The Iran-linked cyber-espionage group OilRig has started using three new malware families in campaigns observed over the past month, FireEye reports.
Also referred to as APT34, the hacking group has been active since at least 2014, mainly focused on targeting organizations in the financial, government, energy, telecoms, and chemical sectors in the Middle East.
The newly identified campaign is characterized by the use of both new malware and additional infrastructure, including the abuse of LinkedIn to deliver malicious documents. As part of the attacks, the actor pose as a member of Cambridge University to gain victims’ trust to open malicious documents.
As part of this newly observed activity, which mainly targeted energy and utilities, government, and oil and gas industries, APT34 deployed not only PowerShell-developed malware, but also Golang-based tools. The actor also was used the PICKPOCKET malware once again.
The first of the newly deployed malware is named TONEDEAF, a backdoor that communicates with a command and control (C&C) server using HTTP GET and POST requests. The malware was designed to collect system information, upload and download files, and facilitate arbitrary shell command execution.

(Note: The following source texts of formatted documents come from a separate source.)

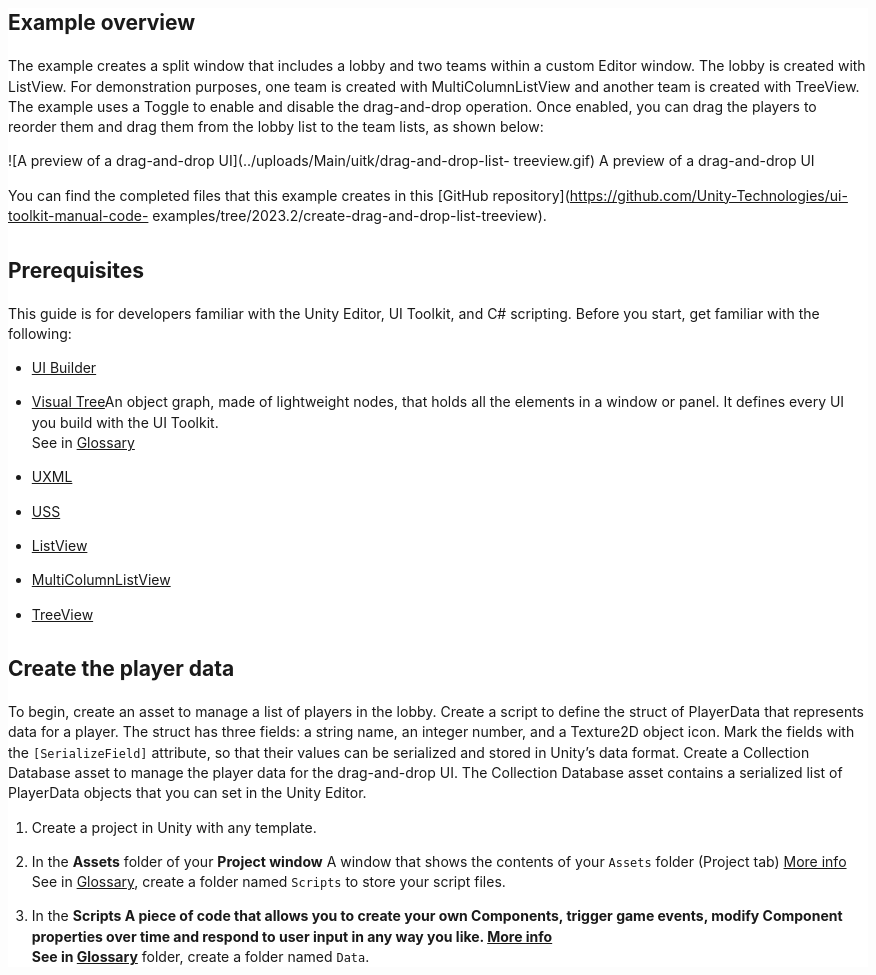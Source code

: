 ## Example overview

The example creates a split window that includes a lobby and two teams within
a custom Editor window. The lobby is created with ListView. For demonstration
purposes, one team is created with MultiColumnListView and another team is
created with TreeView. The example uses a Toggle to enable and disable the
drag-and-drop operation. Once enabled, you can drag the players to reorder
them and drag them from the lobby list to the team lists, as shown below:

![A preview of a drag-and-drop UI](../uploads/Main/uitk/drag-and-drop-list-
treeview.gif) A preview of a drag-and-drop UI

You can find the completed files that this example creates in this [GitHub
repository](https://github.com/Unity-Technologies/ui-toolkit-manual-code-
examples/tree/2023.2/create-drag-and-drop-list-treeview).

## Prerequisites

This guide is for developers familiar with the Unity Editor, UI Toolkit, and
C# scripting. Before you start, get familiar with the following:

  * [UI Builder](UIBuilder.html)
  * [Visual Tree](UIE-VisualTree.html)An object graph, made of lightweight nodes, that holds all the elements in a window or panel. It defines every UI you build with the UI Toolkit.  
See in [Glossary](Glossary.html#Visualtree)

  * [UXML](UIE-UXML.html)
  * [USS](UIE-USS.html)
  * [ListView](UIE-uxml-element-ListView.html)
  * [MultiColumnListView](UIE-uxml-element-MultiColumnListView.html)
  * [TreeView](UIE-uxml-element-TreeView.html)

## Create the player data

To begin, create an asset to manage a list of players in the lobby. Create a
script to define the struct of PlayerData that represents data for a player.
The struct has three fields: a string name, an integer number, and a Texture2D
object icon. Mark the fields with the `[SerializeField]` attribute, so that
their values can be serialized and stored in Unity’s data format. Create a
Collection Database asset to manage the player data for the drag-and-drop UI.
The Collection Database asset contains a serialized list of PlayerData objects
that you can set in the Unity Editor.

  1. Create a project in Unity with any template.

  2. In the **Assets** folder of your **Project window** A window that shows the contents of your `Assets` folder (Project tab) [More info](ProjectView.html)  
See in [Glossary](Glossary.html#Projectwindow), create a folder named
`Scripts` to store your script files.

  3. In the ****Scripts** A piece of code that allows you to create your own Components, trigger game events, modify Component properties over time and respond to user input in any way you like. [More info](creating-scripts.html)  
See in [Glossary](Glossary.html#Scripts)** folder, create a folder named
`Data`.
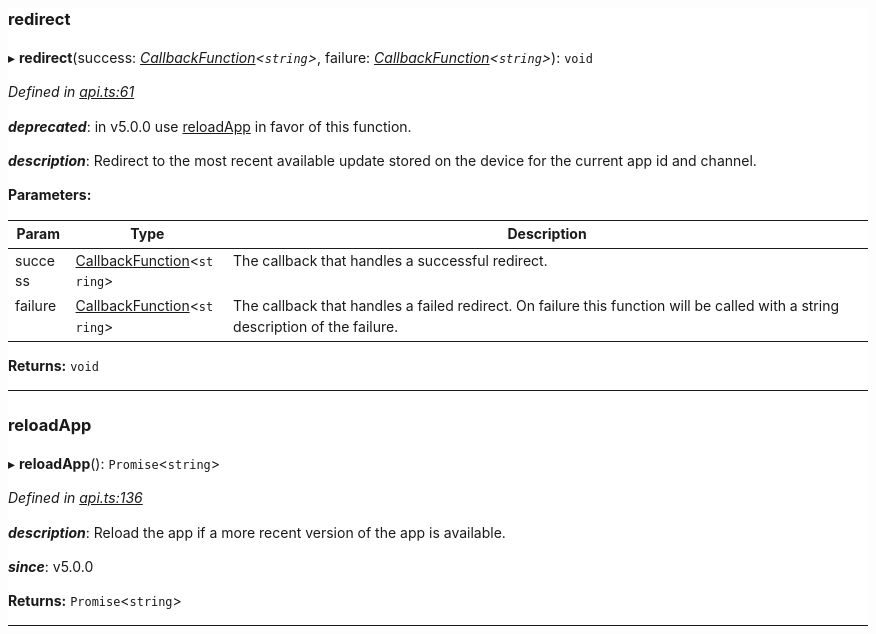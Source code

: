 ###  redirect

▸ **redirect**(success: *[CallbackFunction](_api_.callbackfunction.md)<`string`>*, failure: *[CallbackFunction](_api_.callbackfunction.md)<`string`>*): `void`

*Defined in [api.ts:61](https://github.com/ionic-team/cordova-plugin-ionic/blob/4625b68/www/api.ts#L61)*

*__deprecated__*: in v5.0.0 use [reloadApp](#reloadapp) in favor of this function.

*__description__*: Redirect to the most recent available update stored on the device for the current app id and channel.

**Parameters:**

| Param | Type | Description |
| ------ | ------ | ------ |
| success | [CallbackFunction](_api_.callbackfunction.md)<`string`> |  The callback that handles a successful redirect. |
| failure | [CallbackFunction](_api_.callbackfunction.md)<`string`> |  The callback that handles a failed redirect. On failure this function will be called with a string description of the failure. |

**Returns:** `void`

___
<a id="reloadapp"></a>

###  reloadApp

▸ **reloadApp**(): `Promise`<`string`>

*Defined in [api.ts:136](https://github.com/ionic-team/cordova-plugin-ionic/blob/4625b68/www/api.ts#L136)*

*__description__*: Reload the app if a more recent version of the app is available.

*__since__*: v5.0.0

**Returns:** `Promise`<`string`>

___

The malware was deployed via an .xls file delivered via a LinkedIn message received from someone claiming to work at the University of Cambridge. The spreadsheet created an executable file on the local system and a scheduled task to run it every minute.
The malware would use offlineearthquake[.]com as a potential C&C, and FireEye managed to identify two other malware families that connect to the same domain, namely VALUEVAULT and LONGWATCH. The same server would also host a variant of PICKPOCKET, a browser credential-theft tool.

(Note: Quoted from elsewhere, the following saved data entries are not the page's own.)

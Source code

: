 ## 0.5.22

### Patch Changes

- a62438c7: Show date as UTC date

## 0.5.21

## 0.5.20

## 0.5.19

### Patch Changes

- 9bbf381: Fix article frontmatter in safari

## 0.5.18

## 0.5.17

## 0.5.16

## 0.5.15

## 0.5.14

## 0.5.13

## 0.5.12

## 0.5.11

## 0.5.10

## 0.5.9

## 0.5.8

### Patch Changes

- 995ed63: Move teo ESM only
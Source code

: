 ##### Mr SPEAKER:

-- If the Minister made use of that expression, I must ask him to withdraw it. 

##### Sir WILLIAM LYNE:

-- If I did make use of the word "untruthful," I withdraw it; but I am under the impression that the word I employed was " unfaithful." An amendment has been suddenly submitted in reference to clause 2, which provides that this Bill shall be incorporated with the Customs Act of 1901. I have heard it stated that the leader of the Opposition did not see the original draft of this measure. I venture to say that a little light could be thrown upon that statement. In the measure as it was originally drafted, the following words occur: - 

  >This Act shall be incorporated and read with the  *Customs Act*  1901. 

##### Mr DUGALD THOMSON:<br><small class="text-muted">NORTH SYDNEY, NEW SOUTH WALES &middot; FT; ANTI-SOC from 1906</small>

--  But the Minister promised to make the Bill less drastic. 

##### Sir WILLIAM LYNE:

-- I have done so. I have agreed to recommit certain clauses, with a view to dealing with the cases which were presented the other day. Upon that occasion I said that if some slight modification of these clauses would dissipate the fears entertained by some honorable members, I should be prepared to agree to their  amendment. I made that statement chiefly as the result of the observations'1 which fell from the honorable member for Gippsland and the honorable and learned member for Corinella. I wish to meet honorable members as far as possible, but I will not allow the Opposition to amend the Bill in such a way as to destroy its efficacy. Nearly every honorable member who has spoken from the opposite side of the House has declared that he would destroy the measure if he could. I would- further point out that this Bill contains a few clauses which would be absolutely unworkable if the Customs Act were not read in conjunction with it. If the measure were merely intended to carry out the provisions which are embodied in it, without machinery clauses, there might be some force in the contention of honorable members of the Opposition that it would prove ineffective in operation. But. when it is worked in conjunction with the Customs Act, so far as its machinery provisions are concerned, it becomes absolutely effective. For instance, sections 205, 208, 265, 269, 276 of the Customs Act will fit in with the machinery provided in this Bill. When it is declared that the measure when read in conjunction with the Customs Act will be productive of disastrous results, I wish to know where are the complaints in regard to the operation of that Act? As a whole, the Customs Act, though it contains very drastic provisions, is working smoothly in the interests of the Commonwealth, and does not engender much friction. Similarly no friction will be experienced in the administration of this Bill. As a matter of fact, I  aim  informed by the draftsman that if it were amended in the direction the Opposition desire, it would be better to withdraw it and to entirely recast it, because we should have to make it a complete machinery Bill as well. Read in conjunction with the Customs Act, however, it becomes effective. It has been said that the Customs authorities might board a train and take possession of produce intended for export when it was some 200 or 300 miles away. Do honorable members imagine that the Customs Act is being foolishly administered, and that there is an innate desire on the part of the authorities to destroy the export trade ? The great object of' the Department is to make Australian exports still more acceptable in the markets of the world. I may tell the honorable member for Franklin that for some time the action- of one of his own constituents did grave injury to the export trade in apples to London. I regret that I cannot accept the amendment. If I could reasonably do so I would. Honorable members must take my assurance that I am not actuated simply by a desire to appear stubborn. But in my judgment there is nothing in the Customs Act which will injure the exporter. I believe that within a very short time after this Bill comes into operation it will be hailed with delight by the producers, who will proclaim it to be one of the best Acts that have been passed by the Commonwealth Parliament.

LONGWATCH, which was found on the C&C under the name of WinNTProgram.exe, is a keylogger that saves all keystrokes to a log.txt file in the Window’s temp folder.

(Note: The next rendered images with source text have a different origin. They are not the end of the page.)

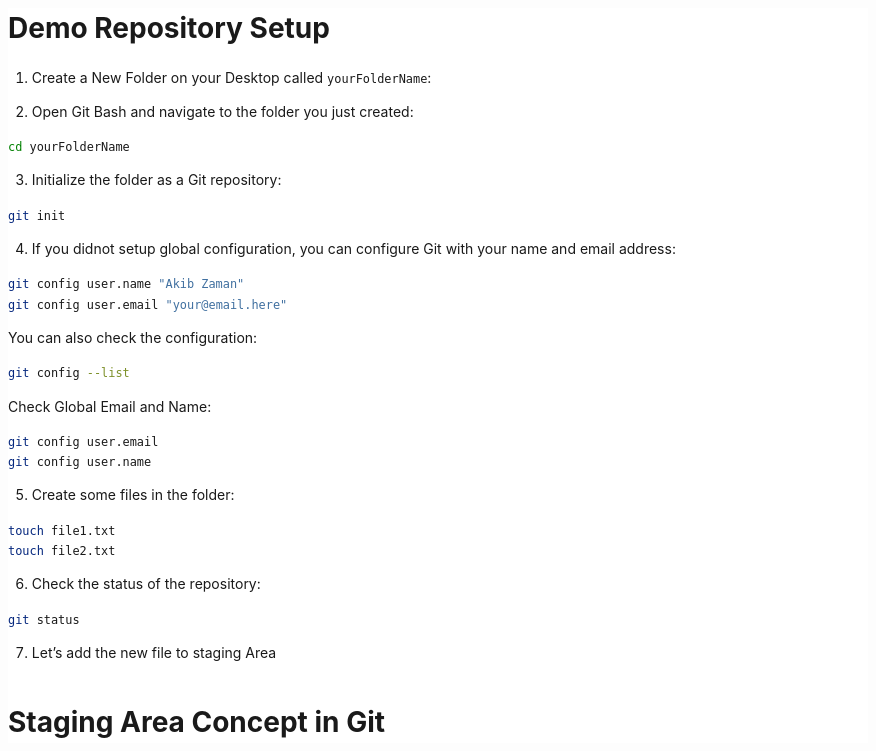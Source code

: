 # Demo Repository Setup

1. Create a New Folder on your Desktop called `yourFolderName`:

2. Open Git Bash and navigate to the folder you just created:

```bash
cd yourFolderName
```

3. Initialize the folder as a Git repository:

```bash
git init
```

4. If you didnot setup global configuration, you can configure Git with your name and email address:

```bash
git config user.name "Akib Zaman"
git config user.email "your@email.here"
```

You can also check the configuration:

```bash
git config --list
```

Check Global Email and Name:

```bash
git config user.email
git config user.name
```

5. Create some files in the folder:

```bash
touch file1.txt
touch file2.txt
```

6. Check the status of the repository:

```bash
git status
```

7. Let’s add the new file to staging Area

# Staging Area Concept in Git
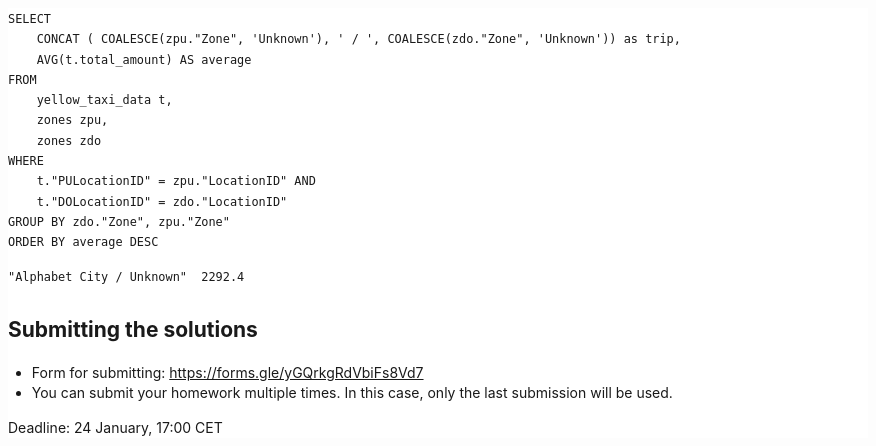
 ```
SELECT
	CONCAT ( COALESCE(zpu."Zone", 'Unknown'), ' / ', COALESCE(zdo."Zone", 'Unknown')) as trip,
	AVG(t.total_amount) AS average
FROM
	yellow_taxi_data t,
	zones zpu,
	zones zdo
WHERE
	t."PULocationID" = zpu."LocationID" AND
	t."DOLocationID" = zdo."LocationID" 
GROUP BY zdo."Zone", zpu."Zone"
ORDER BY average DESC
```

`"Alphabet City / Unknown"	2292.4`

## Submitting the solutions

* Form for submitting: https://forms.gle/yGQrkgRdVbiFs8Vd7
* You can submit your homework multiple times. In this case, only the last submission will be used. 

Deadline: 24 January, 17:00 CET
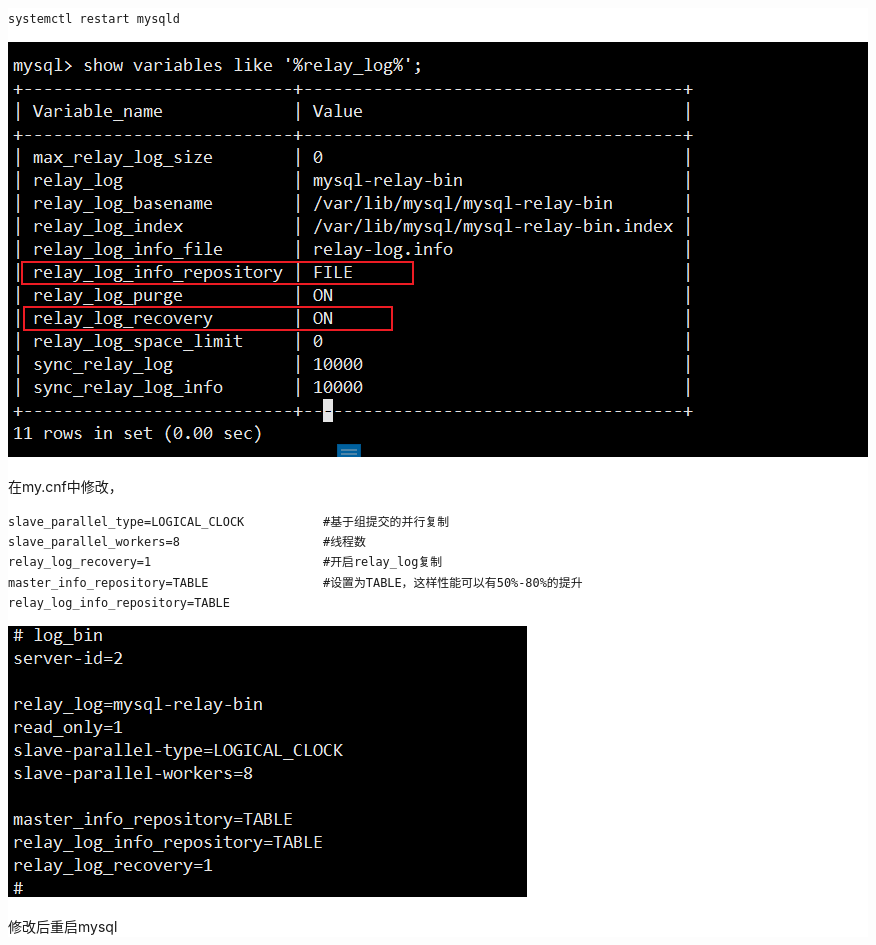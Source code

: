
 ```
systemctl restart mysqld
```

![image-20210725172731157](assest/image-20210725172731157.png)

在my.cnf中修改，

```
slave_parallel_type=LOGICAL_CLOCK 			#基于组提交的并行复制
slave_parallel_workers=8 					#线程数
relay_log_recovery=1 						#开启relay_log复制
master_info_repository=TABLE				#设置为TABLE，这样性能可以有50%-80%的提升
relay_log_info_repository=TABLE 
```

![image-20210725173826250](assest/image-20210725173826250.png)

修改后重启mysql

VALUEVAULT, which was identified as b.exe, is a Golang compiled version of the “Windows Vault Password Dumper” browser credential theft tool from Massimiliano Montoro. Similar to the original, it can extract credentials stored in the Windows Vault and also call PowerShell to extract browser history.
PICKPOCKET, which was found on the server in both 64- and 32-bit variants, is a credential theft tool designed to dump the user’s website login credentials from Chrome, Firefox, and Internet Explorer. The tool was previously observed used in a Mandiant incident and has been solely utilized by APT34 to date.
“We suspect this will not be the last time APT34 brings new tools to the table. Threat actors are often reshaping their TTPs to evade detection mechanisms, especially if the target is highly desired. For these reasons, we recommend organizations remain vigilant in their defenses, and remember to view their environment holistically when it comes to information security,” FireEye concludes.